Work item>
Set down each record that follows exactly. Drop the images.

Provided data>
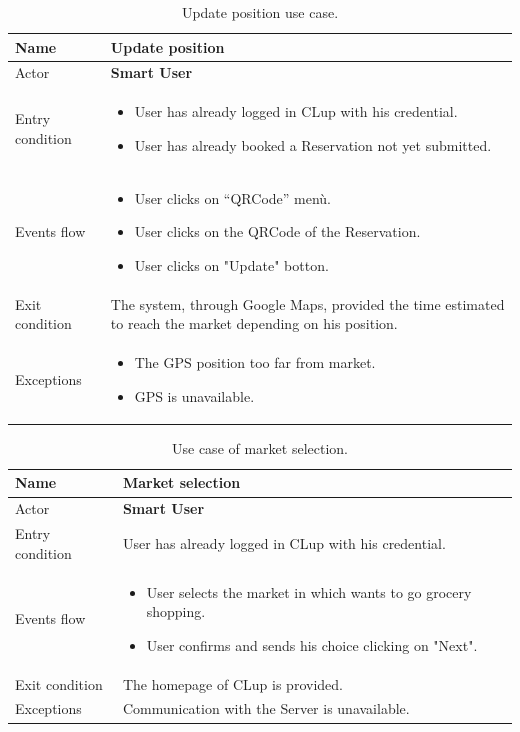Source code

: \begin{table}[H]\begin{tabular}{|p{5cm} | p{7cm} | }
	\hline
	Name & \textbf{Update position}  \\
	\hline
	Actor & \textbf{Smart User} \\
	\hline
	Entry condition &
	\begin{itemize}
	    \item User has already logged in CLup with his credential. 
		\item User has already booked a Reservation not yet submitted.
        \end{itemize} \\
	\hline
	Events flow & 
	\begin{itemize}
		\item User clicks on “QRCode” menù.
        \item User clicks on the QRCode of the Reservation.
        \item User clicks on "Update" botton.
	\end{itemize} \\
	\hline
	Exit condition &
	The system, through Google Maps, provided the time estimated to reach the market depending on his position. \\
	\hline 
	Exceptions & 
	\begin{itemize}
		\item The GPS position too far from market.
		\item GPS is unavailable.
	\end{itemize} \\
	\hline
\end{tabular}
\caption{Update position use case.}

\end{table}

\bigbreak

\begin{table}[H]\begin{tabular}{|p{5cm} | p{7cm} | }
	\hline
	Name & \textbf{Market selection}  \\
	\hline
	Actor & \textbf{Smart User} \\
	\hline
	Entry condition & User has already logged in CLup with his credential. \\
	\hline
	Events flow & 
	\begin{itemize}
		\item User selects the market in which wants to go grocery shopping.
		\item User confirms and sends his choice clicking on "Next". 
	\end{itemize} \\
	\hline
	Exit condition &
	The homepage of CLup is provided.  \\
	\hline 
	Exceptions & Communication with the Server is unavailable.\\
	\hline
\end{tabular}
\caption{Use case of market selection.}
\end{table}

Completed task>
Source code

: \begin{table}[H]\begin{tabular}{|p{5cm} | p{7cm} | }
	\hline
	Name & \textbf{Update position}  \\
	\hline
	Actor & \textbf{Smart User} \\
	\hline
	Entry condition &
	\begin{itemize}
	    \item User has already logged in CLup with his credential. 
		\item User has already booked a Reservation not yet submitted.
        \end{itemize} \\
	\hline
	Events flow & 
	\begin{itemize}
		\item User clicks on “QRCode” menù.
        \item User clicks on the QRCode of the Reservation.
        \item User clicks on "Update" botton.
	\end{itemize} \\
	\hline
	Exit condition &
	The system, through Google Maps, provided the time estimated to reach the market depending on his position. \\
	\hline 
	Exceptions & 
	\begin{itemize}
		\item The GPS position too far from market.
		\item GPS is unavailable.
	\end{itemize} \\
	\hline
\end{tabular}
\caption{Update position use case.}

\end{table}

\bigbreak

\begin{table}[H]\begin{tabular}{|p{5cm} | p{7cm} | }
	\hline
	Name & \textbf{Market selection}  \\
	\hline
	Actor & \textbf{Smart User} \\
	\hline
	Entry condition & User has already logged in CLup with his credential. \\
	\hline
	Events flow & 
	\begin{itemize}
		\item User selects the market in which wants to go grocery shopping.
		\item User confirms and sends his choice clicking on "Next". 
	\end{itemize} \\
	\hline
	Exit condition &
	The homepage of CLup is provided.  \\
	\hline 
	Exceptions & Communication with the Server is unavailable.\\
	\hline
\end{tabular}
\caption{Use case of market selection.}
\end{table}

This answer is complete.